The mysterious death of October 17 activist Faysal Sfeir, deemed a suicide by investigators who wrapped up the probe in a few hours, raises questions over other deaths and also points to the lack of independence of the judiciary, well beyond the Beirut blast probe, Mariam Kesserwan writes.


Faysal Sfeir. Photo: Courtesy of Mariam Kesserwan.

Faysal Sfeir spoke during a rally in front of the Palace of Justice in Beirut. 

“All our current disasters, poverty, and thefts are a result of the absence of accountability,” he said.  “Accordingly, we simply demand to pass a law on the independence of the judiciary. We also demand the amendment of articles 70 and 72 of the Constitution that would allow us to overthrow big heads rather than a junior employee, a concierge, or a welder. We will continue this fight until our last breath and we will win this battle the way we won previous battles.”

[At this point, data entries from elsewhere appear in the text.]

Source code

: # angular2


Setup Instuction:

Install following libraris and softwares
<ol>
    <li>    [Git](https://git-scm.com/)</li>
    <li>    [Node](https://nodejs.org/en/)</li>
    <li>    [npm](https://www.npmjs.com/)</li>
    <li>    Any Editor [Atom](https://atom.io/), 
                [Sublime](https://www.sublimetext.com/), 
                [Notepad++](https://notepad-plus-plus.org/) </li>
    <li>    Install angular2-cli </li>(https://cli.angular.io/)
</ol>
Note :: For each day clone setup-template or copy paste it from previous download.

It was one of his last speeches. Faysal was found dead, shot in the head, on September 10. He had just celebrated his birthday. He had turned 34.

Faysal is gone. It has been more than 45 days. 

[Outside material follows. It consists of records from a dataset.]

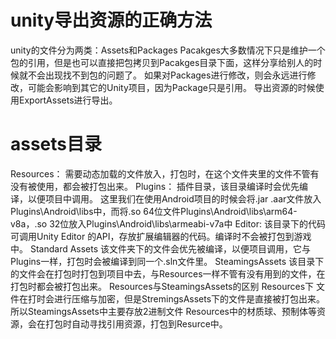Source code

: # unity导出资源的正确方法
unity的文件分为两类：Assets和Packages
Pacakges大多数情况下只是维护一个包的引用，但是也可以直接把包拷贝到Pacakges目录下面，这样分享给别人的时候就不会出现找不到包的问题了。
如果对Packages进行修改，则会永远进行修改，可能会影响到其它的Unity项目，因为Package只是引用。
导出资源的时候使用ExportAssets进行导出。

# assets目录
Resources：
需要动态加载的文件放入，打包时，在这个文件夹里的文件不管有没有被使用，都会被打包出来。
Plugins：
插件目录，该目录编译时会优先编译，以便项目中调用。
这里我们在使用Android项目的时候会将.jar .aar文件放入Plugins\Android\libs中，而将.so 64位文件Plugins\Android\libs\arm64-v8a，.so 32位放入Plugins\Android\libs\armeabi-v7a中
Editor:
该目录下的代码可调用Unity Editor 的API，存放扩展编辑器的代码。编译时不会被打包到游戏中。
Standard Assets
该文件夹下的文件会优先被编译，以便项目调用，它与Plugins一样，打包时会被编译到同一个.sln文件里。
SteamingsAssets
该目录下的文件会在打包时打包到项目中去，与Resources一样不管有没有用到的文件，在打包时都会被打包出来。
Resources与SteamingsAssets的区别
Resources下 文件在打时会进行压缩与加密，但是StremingsAssets下的文件是直接被打包出来。所以SteamingsAssets中主要存放2进制文件
Resources中的材质球、预制体等资源，会在打包时自动寻找引用资源，打包到Resurce中。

We weren’t the best of friends, we had our differences. But still, he was part of the thawra movement and he was devoted to its principles. I met him during the earliest days of the revolution. We were not always in agreement, but we had seen each other again and again at the protests. We spoke numerous times on the phone to try to find common grounds on which the various opposition groups that were emerging could cooperate. 

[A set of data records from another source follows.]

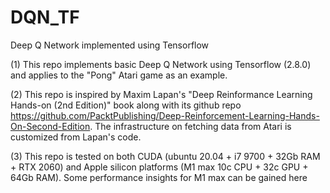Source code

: # DQN_TF
Deep Q Network implemented using Tensorflow

(1) This repo implements basic Deep Q Network using Tensorflow (2.8.0) and applies to the "Pong" Atari game as an example.

(2) This repo is inspired by Maxim Lapan's "Deep Reinformance Learning Hands-on (2nd Edition)" book along with its github repo https://github.com/PacktPublishing/Deep-Reinforcement-Learning-Hands-On-Second-Edition. The infrastructure on fetching data from Atari is customized from Lapan's code.

(3) This repo is tested on both CUDA (ubuntu 20.04 + i7 9700 + 32Gb RAM + RTX 2060) and Apple silicon platforms (M1 max 10c CPU + 32c GPU + 64Gb RAM). Some performance insights for M1 max can be gained here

Faysal was smart, although I found his way of talking to absolutely everyone without thinking of the dangers too risky. He believed in reaching out to closed communities of sectarian party supporters and believed in transparent negotiations recorded for the audience. He believed in pressuring the other side. I felt that he did not care enough about his personal safety, but he was able to make an impact, and his negotiations did at times bring about change. 

The last time we spoke was 3 weeks before his death. It was the day after the Akkar explosion, when demonstrations broke out at MP Tarek Merhabi’s residence in Beirut, and some of the protesters broke into his house. Our friends were arrested, but none of the instigators were. We decided to meet the week after. But the fuel crisis became unbearable and we did not end up meeting. 

Faysal Sfeir was the school director of Le Lycée Social, an educational institution founded by his parents, the Jeunesse Global Ruby director,  and the founder and leader of the Ouah (Arabic for “Watch out”) Group of activists during the October 17 uprising. He fought for free education. He was planning to open an orphanage. 

His death was a shock to all of us who stood with him in Martyrs Square during the October 17 uprising. He was the fighter, our winner, our strategic mind. 

On September 10, a government was finally formed after a 13-month stalemate in Lebanon. It was also  World Suicide Prevention day. Faysal’s death was deemed a suicide. 

It happened so quickly. In just a few hours after his death, before any clear professional investigation had taken place, word was out that he had killed himself. Faisal was added to the list of suicides which have been increasing in number amidst the economic crisis and deplorable living conditions. 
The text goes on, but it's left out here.